After unpacking Karen and Dave took us to the nearby town of Cortona, perched like so many on the upper side of a mountain. After driving up a steep, narrow, curving road to a parking lot halfway up, we climbed a series of steps, ramps, and even escalators to reach the charming town at the top. It reminded me faintly of a ski village, except the village is at the summit, and the buildings are all medieval. But they are full of beautiful modern products: leather goods whose perfume lures you inside, artworks you want for your walls at home, local wines and cheeses, etc. Since it was only our first day I didn't buy anything, but I'll be back! Instead we had a two-hour lunch, strolled some more, and returned home for a relaxing evening catching up with the Coales.
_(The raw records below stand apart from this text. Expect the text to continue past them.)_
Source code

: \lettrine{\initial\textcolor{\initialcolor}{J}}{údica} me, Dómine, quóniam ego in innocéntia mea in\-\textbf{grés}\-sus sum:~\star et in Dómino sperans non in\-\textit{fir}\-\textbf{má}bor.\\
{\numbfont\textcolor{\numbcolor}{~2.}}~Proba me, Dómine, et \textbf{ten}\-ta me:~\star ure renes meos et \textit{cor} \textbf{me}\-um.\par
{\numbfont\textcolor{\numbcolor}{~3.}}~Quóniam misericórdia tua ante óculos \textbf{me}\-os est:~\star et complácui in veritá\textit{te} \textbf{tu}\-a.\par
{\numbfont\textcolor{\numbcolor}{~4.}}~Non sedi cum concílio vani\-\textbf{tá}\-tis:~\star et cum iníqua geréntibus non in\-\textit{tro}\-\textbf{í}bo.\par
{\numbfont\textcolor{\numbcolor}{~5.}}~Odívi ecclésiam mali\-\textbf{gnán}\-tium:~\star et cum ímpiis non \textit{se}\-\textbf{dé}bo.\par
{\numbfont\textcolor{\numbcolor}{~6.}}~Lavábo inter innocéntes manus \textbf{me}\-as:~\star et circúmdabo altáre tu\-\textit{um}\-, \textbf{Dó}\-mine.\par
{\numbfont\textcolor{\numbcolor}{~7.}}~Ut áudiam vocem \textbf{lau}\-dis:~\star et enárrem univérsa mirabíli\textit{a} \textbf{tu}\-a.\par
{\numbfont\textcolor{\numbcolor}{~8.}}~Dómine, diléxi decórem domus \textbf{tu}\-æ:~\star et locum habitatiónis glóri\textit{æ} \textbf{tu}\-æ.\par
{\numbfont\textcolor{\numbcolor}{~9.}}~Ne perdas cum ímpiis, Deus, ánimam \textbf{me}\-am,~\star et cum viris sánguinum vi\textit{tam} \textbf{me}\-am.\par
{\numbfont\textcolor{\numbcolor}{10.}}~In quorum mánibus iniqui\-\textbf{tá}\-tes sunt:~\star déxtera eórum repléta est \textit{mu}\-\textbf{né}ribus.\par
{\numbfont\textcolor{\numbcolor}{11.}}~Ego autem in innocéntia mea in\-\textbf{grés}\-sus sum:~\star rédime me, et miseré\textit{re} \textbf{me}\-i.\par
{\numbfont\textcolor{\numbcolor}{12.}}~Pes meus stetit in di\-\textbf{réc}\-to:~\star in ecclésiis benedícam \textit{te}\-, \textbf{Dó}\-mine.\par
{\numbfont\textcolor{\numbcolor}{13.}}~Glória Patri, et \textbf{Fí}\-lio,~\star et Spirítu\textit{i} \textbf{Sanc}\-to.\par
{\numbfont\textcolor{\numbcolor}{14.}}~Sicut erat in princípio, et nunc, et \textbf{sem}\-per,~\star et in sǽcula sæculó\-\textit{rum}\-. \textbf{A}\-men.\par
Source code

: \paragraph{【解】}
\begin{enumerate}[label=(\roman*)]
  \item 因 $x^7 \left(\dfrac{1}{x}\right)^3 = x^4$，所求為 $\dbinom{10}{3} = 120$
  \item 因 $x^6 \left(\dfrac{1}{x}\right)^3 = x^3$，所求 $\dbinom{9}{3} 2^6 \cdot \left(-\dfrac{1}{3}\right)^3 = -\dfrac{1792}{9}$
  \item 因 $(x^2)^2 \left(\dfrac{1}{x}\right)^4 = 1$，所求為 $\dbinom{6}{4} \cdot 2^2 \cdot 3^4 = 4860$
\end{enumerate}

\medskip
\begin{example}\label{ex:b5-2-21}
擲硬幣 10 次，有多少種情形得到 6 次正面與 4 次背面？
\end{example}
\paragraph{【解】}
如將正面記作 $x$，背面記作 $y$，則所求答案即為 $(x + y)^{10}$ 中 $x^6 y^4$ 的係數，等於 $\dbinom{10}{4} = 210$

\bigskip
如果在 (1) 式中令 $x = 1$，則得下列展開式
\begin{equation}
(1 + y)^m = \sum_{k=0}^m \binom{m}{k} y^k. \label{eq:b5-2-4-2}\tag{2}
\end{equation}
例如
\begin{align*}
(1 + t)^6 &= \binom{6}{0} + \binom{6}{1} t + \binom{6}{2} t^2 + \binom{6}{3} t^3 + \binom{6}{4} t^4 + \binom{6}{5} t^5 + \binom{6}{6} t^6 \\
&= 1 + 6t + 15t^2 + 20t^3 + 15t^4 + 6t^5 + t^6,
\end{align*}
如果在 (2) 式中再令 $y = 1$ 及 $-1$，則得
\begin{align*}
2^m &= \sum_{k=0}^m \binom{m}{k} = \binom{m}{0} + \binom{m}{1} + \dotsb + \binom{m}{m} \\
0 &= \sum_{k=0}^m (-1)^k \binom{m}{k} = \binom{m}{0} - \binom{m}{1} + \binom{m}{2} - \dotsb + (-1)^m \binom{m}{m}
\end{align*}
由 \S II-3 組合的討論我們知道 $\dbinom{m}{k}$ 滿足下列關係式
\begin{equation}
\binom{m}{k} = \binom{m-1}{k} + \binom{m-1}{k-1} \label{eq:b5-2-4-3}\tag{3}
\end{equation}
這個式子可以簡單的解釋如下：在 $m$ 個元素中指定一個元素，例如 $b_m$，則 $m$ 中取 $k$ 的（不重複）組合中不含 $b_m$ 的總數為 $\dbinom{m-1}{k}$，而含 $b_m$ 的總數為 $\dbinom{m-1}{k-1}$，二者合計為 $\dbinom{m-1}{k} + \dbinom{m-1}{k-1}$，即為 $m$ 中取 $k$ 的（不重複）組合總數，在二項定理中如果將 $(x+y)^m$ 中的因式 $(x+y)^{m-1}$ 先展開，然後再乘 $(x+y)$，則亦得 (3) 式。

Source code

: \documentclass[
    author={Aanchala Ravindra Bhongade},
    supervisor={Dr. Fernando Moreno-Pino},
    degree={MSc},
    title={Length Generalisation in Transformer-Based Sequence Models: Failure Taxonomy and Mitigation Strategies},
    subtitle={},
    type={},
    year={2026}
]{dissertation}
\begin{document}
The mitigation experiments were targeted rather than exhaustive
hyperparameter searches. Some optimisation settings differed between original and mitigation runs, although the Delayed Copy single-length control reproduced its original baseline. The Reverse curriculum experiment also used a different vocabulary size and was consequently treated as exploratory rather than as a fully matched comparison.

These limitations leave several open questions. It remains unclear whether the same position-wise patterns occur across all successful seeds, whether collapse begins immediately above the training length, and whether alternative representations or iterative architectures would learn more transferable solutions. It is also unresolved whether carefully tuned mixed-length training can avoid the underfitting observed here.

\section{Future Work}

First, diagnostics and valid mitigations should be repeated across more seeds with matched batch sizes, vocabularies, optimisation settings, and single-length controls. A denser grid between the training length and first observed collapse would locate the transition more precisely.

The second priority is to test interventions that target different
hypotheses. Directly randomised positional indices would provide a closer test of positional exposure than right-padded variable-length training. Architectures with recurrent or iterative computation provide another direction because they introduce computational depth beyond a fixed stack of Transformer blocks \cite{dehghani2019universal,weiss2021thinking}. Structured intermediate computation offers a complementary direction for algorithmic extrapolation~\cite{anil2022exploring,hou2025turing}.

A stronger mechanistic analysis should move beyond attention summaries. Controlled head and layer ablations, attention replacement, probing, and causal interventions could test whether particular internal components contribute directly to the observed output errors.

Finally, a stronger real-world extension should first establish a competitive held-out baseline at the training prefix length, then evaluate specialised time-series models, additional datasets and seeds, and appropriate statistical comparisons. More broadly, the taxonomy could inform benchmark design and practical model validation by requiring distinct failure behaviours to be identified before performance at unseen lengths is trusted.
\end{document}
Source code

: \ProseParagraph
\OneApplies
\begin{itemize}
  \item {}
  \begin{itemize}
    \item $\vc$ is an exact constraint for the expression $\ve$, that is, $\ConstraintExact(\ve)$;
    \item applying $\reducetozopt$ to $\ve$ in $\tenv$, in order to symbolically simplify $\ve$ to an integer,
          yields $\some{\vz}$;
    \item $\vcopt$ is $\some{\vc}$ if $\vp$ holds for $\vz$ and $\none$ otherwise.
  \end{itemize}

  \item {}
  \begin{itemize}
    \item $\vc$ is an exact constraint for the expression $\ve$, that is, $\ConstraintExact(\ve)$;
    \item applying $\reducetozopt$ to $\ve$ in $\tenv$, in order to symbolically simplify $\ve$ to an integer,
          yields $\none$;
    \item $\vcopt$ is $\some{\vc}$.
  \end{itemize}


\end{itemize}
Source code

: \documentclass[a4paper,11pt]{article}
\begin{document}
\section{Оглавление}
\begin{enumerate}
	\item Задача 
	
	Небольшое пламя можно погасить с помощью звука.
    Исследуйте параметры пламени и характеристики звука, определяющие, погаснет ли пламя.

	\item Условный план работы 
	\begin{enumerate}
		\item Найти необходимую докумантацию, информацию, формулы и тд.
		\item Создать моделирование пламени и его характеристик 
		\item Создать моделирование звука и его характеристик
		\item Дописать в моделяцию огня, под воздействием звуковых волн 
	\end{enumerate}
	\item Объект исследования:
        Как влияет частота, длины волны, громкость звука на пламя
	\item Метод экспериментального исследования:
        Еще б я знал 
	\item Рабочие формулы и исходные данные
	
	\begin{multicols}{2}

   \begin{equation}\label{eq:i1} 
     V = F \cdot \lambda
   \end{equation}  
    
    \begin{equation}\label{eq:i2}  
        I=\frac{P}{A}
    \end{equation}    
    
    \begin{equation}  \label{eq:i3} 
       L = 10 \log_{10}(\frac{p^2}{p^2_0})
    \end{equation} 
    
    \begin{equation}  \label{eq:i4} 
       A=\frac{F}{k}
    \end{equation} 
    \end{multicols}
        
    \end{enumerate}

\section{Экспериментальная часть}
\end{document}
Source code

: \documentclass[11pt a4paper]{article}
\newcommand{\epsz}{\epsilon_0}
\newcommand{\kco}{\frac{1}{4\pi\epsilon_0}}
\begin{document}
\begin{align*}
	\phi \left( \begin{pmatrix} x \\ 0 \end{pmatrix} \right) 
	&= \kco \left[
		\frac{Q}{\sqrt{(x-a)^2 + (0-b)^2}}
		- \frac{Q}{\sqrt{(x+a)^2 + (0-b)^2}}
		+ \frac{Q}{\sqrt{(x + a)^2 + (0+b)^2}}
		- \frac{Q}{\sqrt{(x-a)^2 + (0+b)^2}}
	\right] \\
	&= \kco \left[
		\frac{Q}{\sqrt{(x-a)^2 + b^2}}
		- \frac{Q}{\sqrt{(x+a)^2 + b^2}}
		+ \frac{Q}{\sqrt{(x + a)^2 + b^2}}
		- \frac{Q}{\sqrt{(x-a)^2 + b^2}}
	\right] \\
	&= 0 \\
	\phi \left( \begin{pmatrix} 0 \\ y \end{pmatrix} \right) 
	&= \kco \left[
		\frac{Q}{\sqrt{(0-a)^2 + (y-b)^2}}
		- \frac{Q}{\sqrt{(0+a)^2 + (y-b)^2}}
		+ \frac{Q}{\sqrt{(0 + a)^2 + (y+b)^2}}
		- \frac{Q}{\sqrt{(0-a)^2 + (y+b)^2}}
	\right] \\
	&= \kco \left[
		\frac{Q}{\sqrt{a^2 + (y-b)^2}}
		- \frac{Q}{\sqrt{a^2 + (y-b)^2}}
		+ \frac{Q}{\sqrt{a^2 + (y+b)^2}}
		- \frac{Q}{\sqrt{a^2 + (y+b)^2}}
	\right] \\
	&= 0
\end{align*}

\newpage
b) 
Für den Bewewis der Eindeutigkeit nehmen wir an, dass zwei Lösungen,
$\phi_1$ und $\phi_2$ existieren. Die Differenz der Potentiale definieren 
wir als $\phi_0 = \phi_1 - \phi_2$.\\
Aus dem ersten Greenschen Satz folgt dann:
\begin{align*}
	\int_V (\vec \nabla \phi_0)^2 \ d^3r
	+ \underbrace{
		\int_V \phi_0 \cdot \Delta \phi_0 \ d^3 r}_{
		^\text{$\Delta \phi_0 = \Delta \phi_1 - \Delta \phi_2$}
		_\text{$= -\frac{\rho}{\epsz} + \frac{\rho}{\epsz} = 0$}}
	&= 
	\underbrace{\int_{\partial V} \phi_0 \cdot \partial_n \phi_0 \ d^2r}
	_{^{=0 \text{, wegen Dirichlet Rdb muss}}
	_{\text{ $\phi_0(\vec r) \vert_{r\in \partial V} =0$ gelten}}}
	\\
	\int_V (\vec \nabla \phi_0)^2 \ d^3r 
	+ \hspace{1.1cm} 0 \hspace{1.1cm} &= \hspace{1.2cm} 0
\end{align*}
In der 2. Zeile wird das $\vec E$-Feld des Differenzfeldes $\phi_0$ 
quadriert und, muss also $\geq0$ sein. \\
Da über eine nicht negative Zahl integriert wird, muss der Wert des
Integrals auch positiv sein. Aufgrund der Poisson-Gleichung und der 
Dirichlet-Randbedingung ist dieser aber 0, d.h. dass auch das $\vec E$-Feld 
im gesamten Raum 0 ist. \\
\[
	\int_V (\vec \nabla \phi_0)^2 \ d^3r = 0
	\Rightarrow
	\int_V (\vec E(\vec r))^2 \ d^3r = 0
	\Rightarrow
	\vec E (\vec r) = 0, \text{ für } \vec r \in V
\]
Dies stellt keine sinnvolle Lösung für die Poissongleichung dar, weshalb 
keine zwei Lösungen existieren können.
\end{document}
After five days of perfect weather, yesterday, Sunday, promised rain but we headed for Lake Trasimeno anyway and booked a ferry for Isola Maggiore (Major Island? Big Island?) where we had a quick look at a display of local lace and found our restaurant just as the rain began. Another long, laugh-filled meal practicing Italian on the patient wait staff and trying to figure out Italian bathroom ettiquette (men and women often share the same sink area, and if it's very small, as it was here, there is much bowing and gesturing and back-and-forthing when one person is at the sink and another emerges from the stall. Why am I writing about this?!) We took our soggy selves home for naps and tomato-bread soup. (I had found the recipe earlier on the website here--ask me for it later!) We watched "The Name of the Rose" in Italian, with English subtitles of course, and found it as gripping and gruesome as it was 20 years ago.
Assisi
Today (Monday) we drove to Assisi where we again enjoyed magnificent views from the mountainside basilica as well as amazing Giotto frescoes and woodwork inside. Even I can find room in my jaded heart to feel awe that I am standing in front of chairs where popes and cardinals sat and made decisions hundreds of years ago. I can also appreciate the irony of having something so grand built to honor St Francis, who eschewed wealth and goods to live among the poor and the animals.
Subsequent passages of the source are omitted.